RECORDS FOR THIS EXERCISE:
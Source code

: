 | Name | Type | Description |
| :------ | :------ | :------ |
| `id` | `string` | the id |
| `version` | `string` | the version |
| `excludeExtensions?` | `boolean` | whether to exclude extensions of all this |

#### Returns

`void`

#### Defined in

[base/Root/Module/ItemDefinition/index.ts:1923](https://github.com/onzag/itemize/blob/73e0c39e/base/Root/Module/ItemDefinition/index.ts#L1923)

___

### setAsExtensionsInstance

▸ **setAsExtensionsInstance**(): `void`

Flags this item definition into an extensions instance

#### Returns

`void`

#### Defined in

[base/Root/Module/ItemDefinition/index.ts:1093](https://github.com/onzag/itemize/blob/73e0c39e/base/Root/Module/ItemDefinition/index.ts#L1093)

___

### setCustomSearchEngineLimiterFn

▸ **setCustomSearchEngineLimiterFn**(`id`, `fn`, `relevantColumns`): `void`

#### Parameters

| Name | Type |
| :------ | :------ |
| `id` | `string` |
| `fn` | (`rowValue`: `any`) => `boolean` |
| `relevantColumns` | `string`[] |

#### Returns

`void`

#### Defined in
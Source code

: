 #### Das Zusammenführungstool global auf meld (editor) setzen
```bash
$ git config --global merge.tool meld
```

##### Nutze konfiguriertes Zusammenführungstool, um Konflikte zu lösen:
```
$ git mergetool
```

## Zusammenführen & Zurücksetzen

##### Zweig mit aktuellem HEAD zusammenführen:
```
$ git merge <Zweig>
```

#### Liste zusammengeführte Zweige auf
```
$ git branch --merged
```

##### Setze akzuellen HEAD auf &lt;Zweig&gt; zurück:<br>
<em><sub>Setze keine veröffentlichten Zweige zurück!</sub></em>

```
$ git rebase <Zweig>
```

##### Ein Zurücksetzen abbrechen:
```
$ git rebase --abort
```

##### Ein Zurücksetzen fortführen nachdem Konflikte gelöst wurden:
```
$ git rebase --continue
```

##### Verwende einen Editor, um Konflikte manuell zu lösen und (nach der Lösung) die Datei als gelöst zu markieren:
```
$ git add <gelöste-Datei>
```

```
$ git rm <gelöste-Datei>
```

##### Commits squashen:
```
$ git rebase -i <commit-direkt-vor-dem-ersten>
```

WORK TO COMPLETE:
Where the string "onzag" occurs in a line of the material above, copy the whole line.

RESPONSE:
[base/Root/Module/ItemDefinition/index.ts:1923](https://github.com/onzag/itemize/blob/73e0c39e/base/Root/Module/ItemDefinition/index.ts#L1923)
[base/Root/Module/ItemDefinition/index.ts:1093](https://github.com/onzag/itemize/blob/73e0c39e/base/Root/Module/ItemDefinition/index.ts#L1093)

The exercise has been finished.